EDaily reported that the smartphone in question was protected with a fingerprint sensor – but that A was able to press B’s finger against the sensor to unlock the device while he was unconscious.

When B regained consciousness, he confronted A, who then proceeded to threaten him with telling B’s family about the “sordid” nature of their encounter.

B proceeded to report the incident to the police – but A attempted to confuse the police officers who questioned her by claiming that B had in fact raped her, and had given her the crypto in an attempt to silence her.

The court and presiding judge Hwang In-seong found A guilty of robbery, threatening behavior, and injury, as well as violations of the Drug Management Act. She was also found guilty of perverting the course of justice.

The judge stated that the sentence was justified due to the fact that the amount of crypto holdings stolen was high, and that A had attempted to sow the seeds of confusion in the ensuing police investigation.

6. One Of The Largest Real Estate Developers In Brazil Now Accepts Bitcoin

Brazilian real estate developer, Gafisa, is now accepting bitcoin as payment for real estate transactions.
In order to bring bitcoin to its customers, Gafisa partnered with a cryptocurrency gateway provider known as Foxbit.
Bitcoin improves real estate transactions by allowing quick and final settlement of transactions, low fees and removing intermediaries.

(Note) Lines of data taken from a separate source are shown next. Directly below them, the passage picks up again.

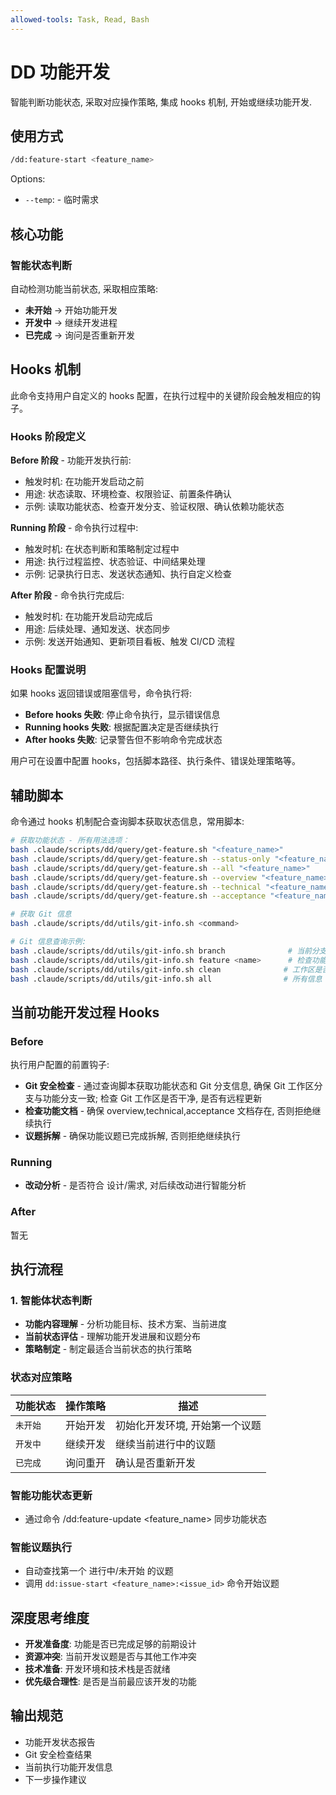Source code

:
 ```yaml
---
allowed-tools: Task, Read, Bash
---
```


# DD 功能开发

智能判断功能状态, 采取对应操作策略, 集成 hooks 机制, 开始或继续功能开发.

## 使用方式

```bash
/dd:feature-start <feature_name>
```

Options:

- `--temp`: - 临时需求

## 核心功能

### 智能状态判断

自动检测功能当前状态, 采取相应策略:

- **未开始** → 开始功能开发
- **开发中** → 继续开发进程
- **已完成** → 询问是否重新开发

## Hooks 机制

此命令支持用户自定义的 hooks 配置，在执行过程中的关键阶段会触发相应的钩子。

### Hooks 阶段定义

**Before 阶段** - 功能开发执行前:

- 触发时机: 在功能开发启动之前
- 用途: 状态读取、环境检查、权限验证、前置条件确认
- 示例: 读取功能状态、检查开发分支、验证权限、确认依赖功能状态

**Running 阶段** - 命令执行过程中:

- 触发时机: 在状态判断和策略制定过程中
- 用途: 执行过程监控、状态验证、中间结果处理
- 示例: 记录执行日志、发送状态通知、执行自定义检查

**After 阶段** - 命令执行完成后:

- 触发时机: 在功能开发启动完成后
- 用途: 后续处理、通知发送、状态同步
- 示例: 发送开始通知、更新项目看板、触发 CI/CD 流程

### Hooks 配置说明

如果 hooks 返回错误或阻塞信号，命令执行将:

- **Before hooks 失败**: 停止命令执行，显示错误信息
- **Running hooks 失败**: 根据配置决定是否继续执行
- **After hooks 失败**: 记录警告但不影响命令完成状态

用户可在设置中配置 hooks，包括脚本路径、执行条件、错误处理策略等。

## 辅助脚本

命令通过 hooks 机制配合查询脚本获取状态信息，常用脚本:

```bash
# 获取功能状态 - 所有用法选项：
bash .claude/scripts/dd/query/get-feature.sh "<feature_name>"                    # 默认读取 overview.md
bash .claude/scripts/dd/query/get-feature.sh --status-only "<feature_name>"     # 仅显示状态信息，不显示文档内容
bash .claude/scripts/dd/query/get-feature.sh --all "<feature_name>"             # 读取所有文档 (overview + technical + acceptance)
bash .claude/scripts/dd/query/get-feature.sh --overview "<feature_name>"        # 仅读取功能概述文档 (overview.md)
bash .claude/scripts/dd/query/get-feature.sh --technical "<feature_name>"       # 仅读取技术方案文档 (technical.md)
bash .claude/scripts/dd/query/get-feature.sh --acceptance "<feature_name>"      # 仅读取验收标准文档 (acceptance.md)

# 获取 Git 信息
bash .claude/scripts/dd/utils/git-info.sh <command>

# Git 信息查询示例:
bash .claude/scripts/dd/utils/git-info.sh branch              # 当前分支
bash .claude/scripts/dd/utils/git-info.sh feature <name>      # 检查功能分支
bash .claude/scripts/dd/utils/git-info.sh clean              # 工作区是否干净
bash .claude/scripts/dd/utils/git-info.sh all                # 所有信息
```

## 当前功能开发过程 Hooks

### Before

执行用户配置的前置钩子:

- **Git 安全检查** - 通过查询脚本获取功能状态和 Git 分支信息, 确保 Git 工作区分支与功能分支一致; 检查 Git 工作区是否干净, 是否有远程更新
- **检查功能文档** - 确保 overview,technical,acceptance 文档存在, 否则拒绝继续执行
- **议题拆解** - 确保功能议题已完成拆解, 否则拒绝继续执行

### Running

- **改动分析** - 是否符合 设计/需求, 对后续改动进行智能分析

### After

暂无

## 执行流程

### 1. 智能体状态判断

- **功能内容理解** - 分析功能目标、技术方案、当前进度
- **当前状态评估** - 理解功能开发进展和议题分布
- **策略制定** - 制定最适合当前状态的执行策略

### 状态对应策略

| 功能状态 | 操作策略 | 描述                           |
| -------- | -------- | ------------------------------ |
| `未开始` | 开始开发 | 初始化开发环境, 开始第一个议题 |
| `开发中` | 继续开发 | 继续当前进行中的议题           |
| `已完成` | 询问重开 | 确认是否重新开发               |

### 智能功能状态更新

- 通过命令 /dd:feature-update <feature_name> 同步功能状态

### 智能议题执行

- 自动查找第一个 进行中/未开始 的议题
- 调用 `dd:issue-start <feature_name>:<issue_id>` 命令开始议题

## 深度思考维度

- **开发准备度**: 功能是否已完成足够的前期设计
- **资源冲突**: 当前开发议题是否与其他工作冲突
- **技术准备**: 开发环境和技术栈是否就绪
- **优先级合理性**: 是否是当前最应该开发的功能

## 输出规范

- 功能开发状态报告
- Git 安全检查结果
- 当前执行功能开发信息
- 下一步操作建议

7. IMF Managing Director Says Cryptocurrency Must Not Be Abandoned After Terra’s Collapse. 

Following the collapse of Terra ecosystem tokens in the past few weeks that resulted in great losses, many feared that the resultant effect could be a widespread capitulation. 

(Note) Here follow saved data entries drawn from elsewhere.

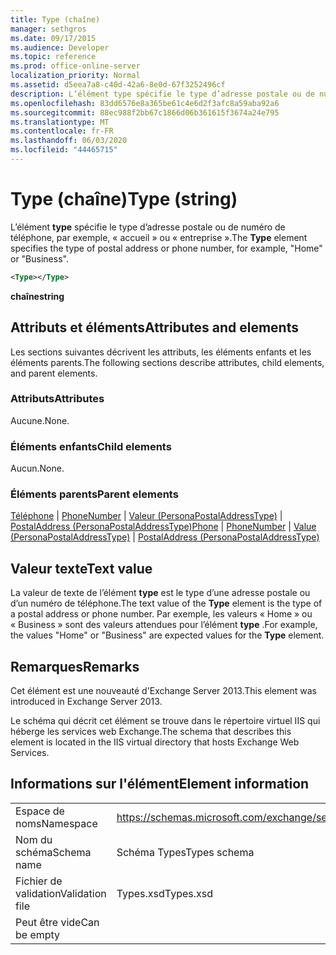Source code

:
 ```yaml
---
title: Type (chaîne)
manager: sethgros
ms.date: 09/17/2015
ms.audience: Developer
ms.topic: reference
ms.prod: office-online-server
localization_priority: Normal
ms.assetid: d5eea7a8-c40d-42a6-8e0d-67f3252496cf
description: L’élément type spécifie le type d’adresse postale ou de numéro de téléphone, par exemple, HomeorBusiness.
ms.openlocfilehash: 83dd6576e8a365be61c4e6d2f3afc8a59aba92a6
ms.sourcegitcommit: 88ec988f2bb67c1866d06b361615f3674a24e795
ms.translationtype: MT
ms.contentlocale: fr-FR
ms.lasthandoff: 06/03/2020
ms.locfileid: "44465715"
---
```

# <a name="type-string"></a><span data-ttu-id="56a7b-103">Type (chaîne)</span><span class="sxs-lookup"><span data-stu-id="56a7b-103">Type (string)</span></span>

<span data-ttu-id="56a7b-104">L’élément **type** spécifie le type d’adresse postale ou de numéro de téléphone, par exemple, « accueil » ou « entreprise ».</span><span class="sxs-lookup"><span data-stu-id="56a7b-104">The **Type** element specifies the type of postal address or phone number, for example, "Home" or "Business".</span></span> 
  
```XML
<Type></Type>
```

 <span data-ttu-id="56a7b-105">**chaîne**</span><span class="sxs-lookup"><span data-stu-id="56a7b-105">**string**</span></span>
## <a name="attributes-and-elements"></a><span data-ttu-id="56a7b-106">Attributs et éléments</span><span class="sxs-lookup"><span data-stu-id="56a7b-106">Attributes and elements</span></span>

<span data-ttu-id="56a7b-107">Les sections suivantes décrivent les attributs, les éléments enfants et les éléments parents.</span><span class="sxs-lookup"><span data-stu-id="56a7b-107">The following sections describe attributes, child elements, and parent elements.</span></span>
  
### <a name="attributes"></a><span data-ttu-id="56a7b-108">Attributs</span><span class="sxs-lookup"><span data-stu-id="56a7b-108">Attributes</span></span>

<span data-ttu-id="56a7b-109">Aucune.</span><span class="sxs-lookup"><span data-stu-id="56a7b-109">None.</span></span>
  
### <a name="child-elements"></a><span data-ttu-id="56a7b-110">Éléments enfants</span><span class="sxs-lookup"><span data-stu-id="56a7b-110">Child elements</span></span>

<span data-ttu-id="56a7b-111">Aucun.</span><span class="sxs-lookup"><span data-stu-id="56a7b-111">None.</span></span>
  
### <a name="parent-elements"></a><span data-ttu-id="56a7b-112">Éléments parents</span><span class="sxs-lookup"><span data-stu-id="56a7b-112">Parent elements</span></span>

<span data-ttu-id="56a7b-113">[Téléphone](phone.md)  |  [PhoneNumber](phonenumber.md)  |  [Valeur (PersonaPostalAddressType)](value-personapostaladdresstype.md)  |  [PostalAddress (PersonaPostalAddressType)](postaladdress-personapostaladdresstype.md)</span><span class="sxs-lookup"><span data-stu-id="56a7b-113">[Phone](phone.md) | [PhoneNumber](phonenumber.md) | [Value (PersonaPostalAddressType)](value-personapostaladdresstype.md) | [PostalAddress (PersonaPostalAddressType)](postaladdress-personapostaladdresstype.md)</span></span>
  
## <a name="text-value"></a><span data-ttu-id="56a7b-114">Valeur texte</span><span class="sxs-lookup"><span data-stu-id="56a7b-114">Text value</span></span>

<span data-ttu-id="56a7b-115">La valeur de texte de l’élément **type** est le type d’une adresse postale ou d’un numéro de téléphone.</span><span class="sxs-lookup"><span data-stu-id="56a7b-115">The text value of the **Type** element is the type of a postal address or phone number.</span></span> <span data-ttu-id="56a7b-116">Par exemple, les valeurs « Home » ou « Business » sont des valeurs attendues pour l’élément **type** .</span><span class="sxs-lookup"><span data-stu-id="56a7b-116">For example, the values "Home" or "Business" are expected values for the **Type** element.</span></span> 
  
## <a name="remarks"></a><span data-ttu-id="56a7b-117">Remarques</span><span class="sxs-lookup"><span data-stu-id="56a7b-117">Remarks</span></span>

<span data-ttu-id="56a7b-118">Cet élément est une nouveauté d'Exchange Server 2013.</span><span class="sxs-lookup"><span data-stu-id="56a7b-118">This element was introduced in Exchange Server 2013.</span></span>
  
<span data-ttu-id="56a7b-119">Le schéma qui décrit cet élément se trouve dans le répertoire virtuel IIS qui héberge les services web Exchange.</span><span class="sxs-lookup"><span data-stu-id="56a7b-119">The schema that describes this element is located in the IIS virtual directory that hosts Exchange Web Services.</span></span>
  
## <a name="element-information"></a><span data-ttu-id="56a7b-120">Informations sur l'élément</span><span class="sxs-lookup"><span data-stu-id="56a7b-120">Element information</span></span>

|||
|:-----|:-----|
|<span data-ttu-id="56a7b-121">Espace de noms</span><span class="sxs-lookup"><span data-stu-id="56a7b-121">Namespace</span></span>  <br/> |https://schemas.microsoft.com/exchange/services/2006/types  <br/> |
|<span data-ttu-id="56a7b-122">Nom du schéma</span><span class="sxs-lookup"><span data-stu-id="56a7b-122">Schema name</span></span>  <br/> |<span data-ttu-id="56a7b-123">Schéma Types</span><span class="sxs-lookup"><span data-stu-id="56a7b-123">Types schema</span></span>  <br/> |
|<span data-ttu-id="56a7b-124">Fichier de validation</span><span class="sxs-lookup"><span data-stu-id="56a7b-124">Validation file</span></span>  <br/> |<span data-ttu-id="56a7b-125">Types.xsd</span><span class="sxs-lookup"><span data-stu-id="56a7b-125">Types.xsd</span></span>  <br/> |
|<span data-ttu-id="56a7b-126">Peut être vide</span><span class="sxs-lookup"><span data-stu-id="56a7b-126">Can be empty</span></span>  <br/> ||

In what may come as a shock to many, a top financial regulator with the International Monetary Fund (IMF) has urged cryptocurrency community members not to desert the market based on the Terra incident. 

Speaking at the World Economic Forum’s annual meeting in Davos, as reported by Bloomberg, Kristalina Georgieva, IMF’s Managing Director, has pleaded with the crypto community not to completely shun investments in the sector. 

Georgieva acknowledged that global regulators have not lived up to expectations in protecting cryptocurrency investors, as they were supposed to offer “guardrails” in the form of regulation while educating people about the associated risks with cryptocurrencies. 

“I would beg you not to pull out of the importance of this (crypto) world, It offers us all faster service, much lower costs, and more inclusion, but only if we separate apples from oranges and bananas, it’s the responsibility of regulators across the globe to put up guardrails and offer education to protect investors.”

8. Enforcement and adoption: What do UK’s recent regulatory aims for crypto mean?
British regulators intend to amplify the enforcement of crypto and make stablecoins a payment method. 

In April, the United Kingdom’s Economic and Finance Ministry, also known as Her Majesty’s Treasury, announced its intention to put the United Kingdom at the forefront of technology by bringing stablecoins under the country’s payments regulation — a bold move that looks especially intriguing in contrast to the recent shock, caused by TerraUSD’s (UST) depegging.

Later, in May, during the annual Queen’s Speech, Prince Charles informed the Parliament about two bills that will support “the safe adoption of cryptocurrencies” and “create powers to more quickly and easily seize and recover crypto assets.”

Taken together, these initiatives give an impression of the nation’s growing interest in digital assets, which comes as no surprise, given the inevitable competition for innovation with the European Union.

The last few months were busy for crypto in Great Britain. Besides some important precedents being set such as the High Court’s decision to recognize nonfungible tokens (NFTs) as property or the listing of Grayscale’s first European ETF on the London Stock Exchange, we witnessed some major announcements by regulators.